→ **The problem**
Within the lines below, the span from the line with "遍历漏洞利用代码结点，对于带有 cve id" to the line with "Although his size, Mandrill", both ends included, is to be reproduced exactly, with pictures omitted.

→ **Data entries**
╔══
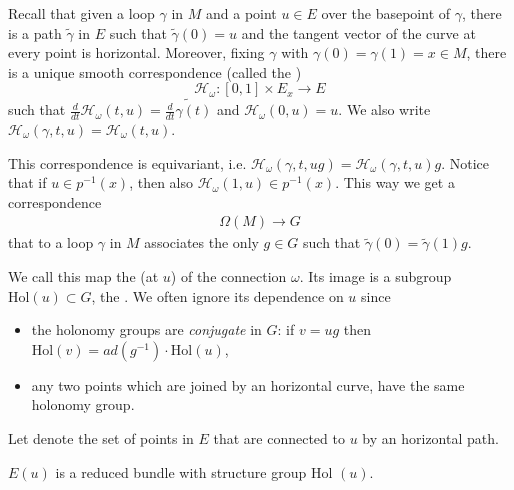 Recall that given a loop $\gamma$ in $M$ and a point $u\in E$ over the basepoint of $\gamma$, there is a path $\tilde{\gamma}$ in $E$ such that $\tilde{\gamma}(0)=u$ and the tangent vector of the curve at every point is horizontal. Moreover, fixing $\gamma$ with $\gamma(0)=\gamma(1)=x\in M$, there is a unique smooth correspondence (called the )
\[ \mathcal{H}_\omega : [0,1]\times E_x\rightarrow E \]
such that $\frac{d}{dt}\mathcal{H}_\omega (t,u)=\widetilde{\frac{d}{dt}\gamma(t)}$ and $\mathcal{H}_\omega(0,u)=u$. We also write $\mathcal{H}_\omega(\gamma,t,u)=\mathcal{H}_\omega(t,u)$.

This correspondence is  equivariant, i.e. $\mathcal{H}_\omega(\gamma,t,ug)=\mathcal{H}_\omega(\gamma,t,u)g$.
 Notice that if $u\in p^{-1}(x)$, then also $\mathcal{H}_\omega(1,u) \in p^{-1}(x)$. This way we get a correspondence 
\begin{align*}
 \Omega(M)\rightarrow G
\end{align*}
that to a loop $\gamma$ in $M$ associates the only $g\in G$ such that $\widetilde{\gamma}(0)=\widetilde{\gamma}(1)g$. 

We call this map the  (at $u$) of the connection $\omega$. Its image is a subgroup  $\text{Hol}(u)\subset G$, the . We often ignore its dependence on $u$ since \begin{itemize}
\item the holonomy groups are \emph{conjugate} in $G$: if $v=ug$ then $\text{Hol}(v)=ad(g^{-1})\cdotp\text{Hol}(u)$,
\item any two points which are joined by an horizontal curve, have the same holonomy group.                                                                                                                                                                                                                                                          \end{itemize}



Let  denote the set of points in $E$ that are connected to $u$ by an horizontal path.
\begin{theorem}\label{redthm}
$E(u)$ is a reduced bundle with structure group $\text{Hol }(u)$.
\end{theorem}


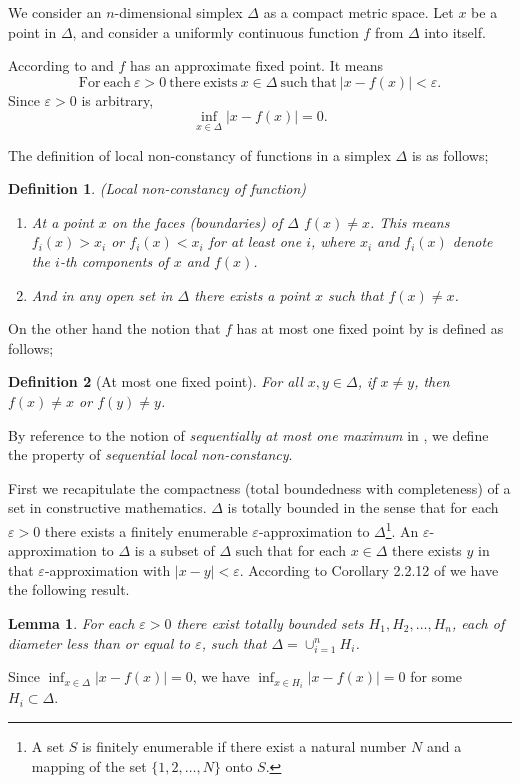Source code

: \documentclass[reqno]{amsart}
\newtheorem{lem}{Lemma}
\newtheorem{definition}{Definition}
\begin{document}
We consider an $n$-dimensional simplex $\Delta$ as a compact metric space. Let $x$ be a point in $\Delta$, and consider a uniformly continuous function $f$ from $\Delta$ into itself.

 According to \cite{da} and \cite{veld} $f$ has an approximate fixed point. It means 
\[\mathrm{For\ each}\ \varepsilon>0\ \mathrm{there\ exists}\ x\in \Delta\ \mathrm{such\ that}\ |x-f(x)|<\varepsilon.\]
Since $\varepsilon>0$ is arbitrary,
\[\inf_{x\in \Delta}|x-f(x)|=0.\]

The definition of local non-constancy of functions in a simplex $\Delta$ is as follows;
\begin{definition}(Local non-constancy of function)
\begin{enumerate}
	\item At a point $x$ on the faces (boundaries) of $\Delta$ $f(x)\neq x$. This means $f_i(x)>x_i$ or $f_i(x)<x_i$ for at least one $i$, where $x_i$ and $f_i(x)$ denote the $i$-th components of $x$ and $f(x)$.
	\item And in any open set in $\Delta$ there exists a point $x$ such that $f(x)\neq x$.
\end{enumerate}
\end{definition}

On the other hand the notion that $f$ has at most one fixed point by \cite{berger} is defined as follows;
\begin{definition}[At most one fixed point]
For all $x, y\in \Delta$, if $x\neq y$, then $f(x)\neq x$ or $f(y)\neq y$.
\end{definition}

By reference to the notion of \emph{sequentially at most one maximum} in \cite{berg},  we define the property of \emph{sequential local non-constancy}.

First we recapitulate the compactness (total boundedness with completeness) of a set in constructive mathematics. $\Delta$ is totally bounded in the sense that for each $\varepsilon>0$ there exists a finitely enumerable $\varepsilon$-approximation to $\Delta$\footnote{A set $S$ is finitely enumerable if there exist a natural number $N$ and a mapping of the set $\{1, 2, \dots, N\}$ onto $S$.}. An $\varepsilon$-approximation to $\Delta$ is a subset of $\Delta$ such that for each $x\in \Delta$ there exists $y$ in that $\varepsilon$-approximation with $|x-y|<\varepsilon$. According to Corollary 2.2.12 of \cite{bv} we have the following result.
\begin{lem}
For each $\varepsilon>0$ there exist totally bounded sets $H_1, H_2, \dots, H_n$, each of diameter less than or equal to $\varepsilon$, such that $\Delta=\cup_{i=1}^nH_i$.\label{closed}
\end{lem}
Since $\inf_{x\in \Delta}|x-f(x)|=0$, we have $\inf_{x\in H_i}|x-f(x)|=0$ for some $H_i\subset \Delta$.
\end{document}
╚══
╔══
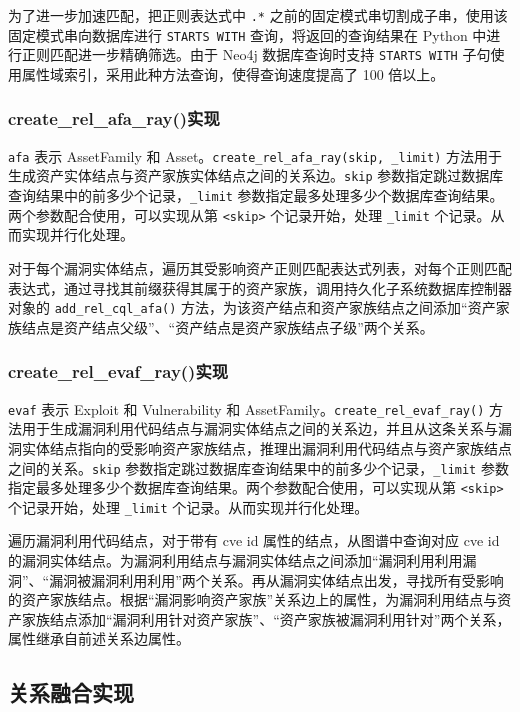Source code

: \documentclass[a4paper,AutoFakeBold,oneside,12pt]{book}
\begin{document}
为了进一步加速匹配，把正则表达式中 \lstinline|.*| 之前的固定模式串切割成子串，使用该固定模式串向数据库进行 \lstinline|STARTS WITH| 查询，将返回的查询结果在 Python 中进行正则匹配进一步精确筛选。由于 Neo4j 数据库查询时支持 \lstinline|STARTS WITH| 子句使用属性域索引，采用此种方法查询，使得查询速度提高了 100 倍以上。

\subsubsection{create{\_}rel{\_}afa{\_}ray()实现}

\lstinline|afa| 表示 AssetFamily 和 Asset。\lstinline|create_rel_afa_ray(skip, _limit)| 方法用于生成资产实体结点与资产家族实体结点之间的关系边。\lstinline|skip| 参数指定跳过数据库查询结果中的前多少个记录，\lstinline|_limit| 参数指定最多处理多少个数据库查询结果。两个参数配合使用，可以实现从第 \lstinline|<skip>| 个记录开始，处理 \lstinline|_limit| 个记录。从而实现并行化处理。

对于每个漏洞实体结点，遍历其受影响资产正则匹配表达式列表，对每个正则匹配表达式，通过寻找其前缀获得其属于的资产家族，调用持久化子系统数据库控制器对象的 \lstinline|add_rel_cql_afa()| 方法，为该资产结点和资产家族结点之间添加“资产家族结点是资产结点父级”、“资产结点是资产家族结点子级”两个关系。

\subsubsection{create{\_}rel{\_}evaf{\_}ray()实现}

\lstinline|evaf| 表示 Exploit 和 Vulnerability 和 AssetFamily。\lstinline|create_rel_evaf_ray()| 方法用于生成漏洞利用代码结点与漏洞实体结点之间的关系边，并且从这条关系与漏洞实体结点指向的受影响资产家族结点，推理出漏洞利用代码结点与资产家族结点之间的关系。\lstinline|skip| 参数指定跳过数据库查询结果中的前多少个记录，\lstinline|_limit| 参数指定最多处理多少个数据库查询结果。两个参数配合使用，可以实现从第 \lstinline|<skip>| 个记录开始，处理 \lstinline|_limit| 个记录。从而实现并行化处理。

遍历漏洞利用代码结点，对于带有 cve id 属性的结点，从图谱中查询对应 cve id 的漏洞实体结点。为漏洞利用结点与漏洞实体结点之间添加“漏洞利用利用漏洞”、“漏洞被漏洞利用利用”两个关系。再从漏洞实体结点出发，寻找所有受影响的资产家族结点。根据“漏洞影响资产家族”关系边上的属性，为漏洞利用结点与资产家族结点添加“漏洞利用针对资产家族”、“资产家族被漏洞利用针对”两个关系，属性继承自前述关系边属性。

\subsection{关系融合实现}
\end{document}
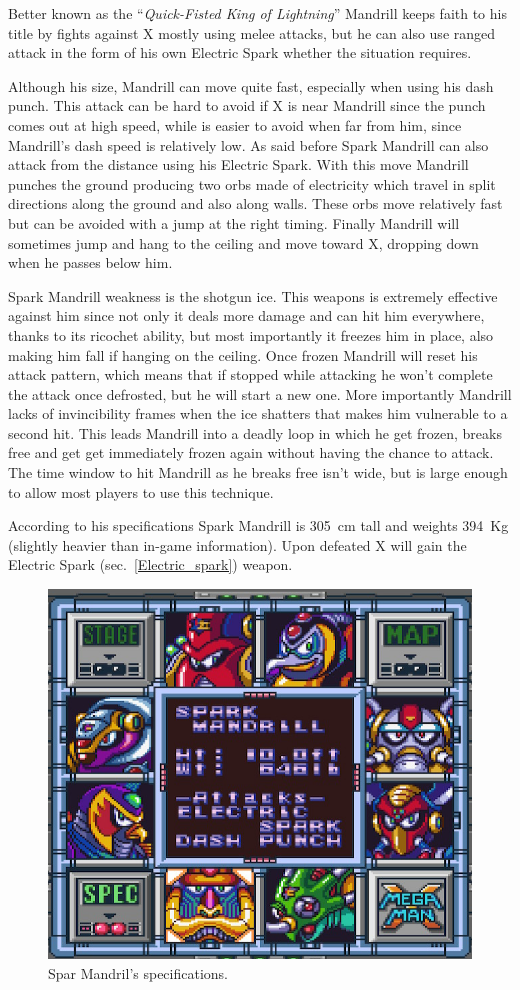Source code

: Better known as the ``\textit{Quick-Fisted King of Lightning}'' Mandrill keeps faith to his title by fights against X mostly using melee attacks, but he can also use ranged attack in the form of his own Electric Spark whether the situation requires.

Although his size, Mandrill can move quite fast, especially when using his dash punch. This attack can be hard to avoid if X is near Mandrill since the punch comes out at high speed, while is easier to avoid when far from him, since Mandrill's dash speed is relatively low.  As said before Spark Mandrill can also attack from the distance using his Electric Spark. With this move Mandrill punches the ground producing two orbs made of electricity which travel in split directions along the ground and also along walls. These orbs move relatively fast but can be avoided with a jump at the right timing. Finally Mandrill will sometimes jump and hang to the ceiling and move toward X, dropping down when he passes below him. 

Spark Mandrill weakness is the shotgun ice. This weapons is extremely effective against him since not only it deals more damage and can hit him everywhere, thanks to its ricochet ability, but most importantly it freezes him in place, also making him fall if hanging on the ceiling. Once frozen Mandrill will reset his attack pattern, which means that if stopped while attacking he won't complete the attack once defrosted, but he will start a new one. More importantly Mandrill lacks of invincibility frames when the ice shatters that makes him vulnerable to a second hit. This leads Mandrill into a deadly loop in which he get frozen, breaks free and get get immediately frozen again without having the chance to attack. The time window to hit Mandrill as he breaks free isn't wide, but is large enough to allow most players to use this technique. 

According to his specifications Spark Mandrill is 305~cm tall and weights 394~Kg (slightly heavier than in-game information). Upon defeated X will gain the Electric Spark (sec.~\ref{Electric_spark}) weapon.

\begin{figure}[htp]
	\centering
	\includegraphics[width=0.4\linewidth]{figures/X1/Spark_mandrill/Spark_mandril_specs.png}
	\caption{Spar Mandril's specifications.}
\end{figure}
╚══
→ **Answer to the problem**
遍历漏洞利用代码结点，对于带有 cve id 属性的结点，从图谱中查询对应 cve id 的漏洞实体结点。为漏洞利用结点与漏洞实体结点之间添加“漏洞利用利用漏洞”、“漏洞被漏洞利用利用”两个关系。再从漏洞实体结点出发，寻找所有受影响的资产家族结点。根据“漏洞影响资产家族”关系边上的属性，为漏洞利用结点与资产家族结点添加“漏洞利用针对资产家族”、“资产家族被漏洞利用针对”两个关系，属性继承自前述关系边属性。

\subsection{关系融合实现}
\end{document}
Source code

: Better known as the ``\textit{Quick-Fisted King of Lightning}'' Mandrill keeps faith to his title by fights against X mostly using melee attacks, but he can also use ranged attack in the form of his own Electric Spark whether the situation requires.

Although his size, Mandrill can move quite fast, especially when using his dash punch. This attack can be hard to avoid if X is near Mandrill since the punch comes out at high speed, while is easier to avoid when far from him, since Mandrill's dash speed is relatively low.  As said before Spark Mandrill can also attack from the distance using his Electric Spark. With this move Mandrill punches the ground producing two orbs made of electricity which travel in split directions along the ground and also along walls. These orbs move relatively fast but can be avoided with a jump at the right timing. Finally Mandrill will sometimes jump and hang to the ceiling and move toward X, dropping down when he passes below him. 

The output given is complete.